» Available data:
____

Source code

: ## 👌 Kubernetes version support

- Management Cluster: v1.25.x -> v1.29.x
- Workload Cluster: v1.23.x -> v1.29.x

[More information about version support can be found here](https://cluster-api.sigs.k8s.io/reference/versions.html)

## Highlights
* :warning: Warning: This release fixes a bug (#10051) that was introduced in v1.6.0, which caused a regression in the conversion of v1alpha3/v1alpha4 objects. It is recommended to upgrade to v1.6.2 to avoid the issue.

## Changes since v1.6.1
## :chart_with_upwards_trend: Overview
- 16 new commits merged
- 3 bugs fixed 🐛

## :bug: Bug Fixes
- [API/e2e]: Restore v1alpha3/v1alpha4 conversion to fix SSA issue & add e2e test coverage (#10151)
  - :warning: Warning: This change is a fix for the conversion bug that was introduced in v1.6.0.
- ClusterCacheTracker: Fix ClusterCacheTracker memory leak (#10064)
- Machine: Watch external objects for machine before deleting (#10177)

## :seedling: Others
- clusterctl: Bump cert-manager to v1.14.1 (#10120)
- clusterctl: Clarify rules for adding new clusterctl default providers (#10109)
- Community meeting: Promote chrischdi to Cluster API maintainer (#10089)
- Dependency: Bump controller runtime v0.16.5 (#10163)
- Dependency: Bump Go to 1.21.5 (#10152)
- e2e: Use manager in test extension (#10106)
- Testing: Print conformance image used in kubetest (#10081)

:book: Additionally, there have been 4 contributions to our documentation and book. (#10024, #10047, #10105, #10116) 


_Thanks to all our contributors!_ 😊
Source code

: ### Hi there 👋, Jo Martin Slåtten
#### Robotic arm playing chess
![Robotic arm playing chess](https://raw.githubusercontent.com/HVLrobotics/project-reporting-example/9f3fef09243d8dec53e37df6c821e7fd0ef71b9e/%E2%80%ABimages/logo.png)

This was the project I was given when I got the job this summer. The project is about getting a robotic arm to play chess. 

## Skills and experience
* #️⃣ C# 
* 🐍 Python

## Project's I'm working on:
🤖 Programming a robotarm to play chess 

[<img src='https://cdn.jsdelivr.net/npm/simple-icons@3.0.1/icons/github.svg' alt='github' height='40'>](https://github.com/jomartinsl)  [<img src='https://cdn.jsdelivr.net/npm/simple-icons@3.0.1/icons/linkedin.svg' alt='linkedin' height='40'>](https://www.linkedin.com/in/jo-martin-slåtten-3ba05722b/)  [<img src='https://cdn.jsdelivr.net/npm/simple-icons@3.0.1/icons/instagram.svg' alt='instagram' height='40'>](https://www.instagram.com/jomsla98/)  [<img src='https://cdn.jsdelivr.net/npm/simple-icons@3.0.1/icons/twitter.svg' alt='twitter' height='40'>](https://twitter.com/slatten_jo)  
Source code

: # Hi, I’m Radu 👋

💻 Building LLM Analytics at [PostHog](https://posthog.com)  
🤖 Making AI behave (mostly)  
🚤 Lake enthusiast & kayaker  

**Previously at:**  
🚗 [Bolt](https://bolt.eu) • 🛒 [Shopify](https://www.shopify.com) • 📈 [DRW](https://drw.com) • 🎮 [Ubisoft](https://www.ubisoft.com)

____

Copy out precisely the lines from the line with "Kubernetes version support" to the line with "- ClusterCacheTracker: Fix" in the material above, including those two lines and omitting all the rest.

: ## 👌 Kubernetes version support

- Management Cluster: v1.25.x -> v1.29.x
- Workload Cluster: v1.23.x -> v1.29.x

[More information about version support can be found here](https://cluster-api.sigs.k8s.io/reference/versions.html)

## Highlights
* :warning: Warning: This release fixes a bug (#10051) that was introduced in v1.6.0, which caused a regression in the conversion of v1alpha3/v1alpha4 objects. It is recommended to upgrade to v1.6.2 to avoid the issue.

## Changes since v1.6.1
## :chart_with_upwards_trend: Overview
- 16 new commits merged
- 3 bugs fixed 🐛

## :bug: Bug Fixes
- [API/e2e]: Restore v1alpha3/v1alpha4 conversion to fix SSA issue & add e2e test coverage (#10151)
  - :warning: Warning: This change is a fix for the conversion bug that was introduced in v1.6.0.
- ClusterCacheTracker: Fix ClusterCacheTracker memory leak (#10064)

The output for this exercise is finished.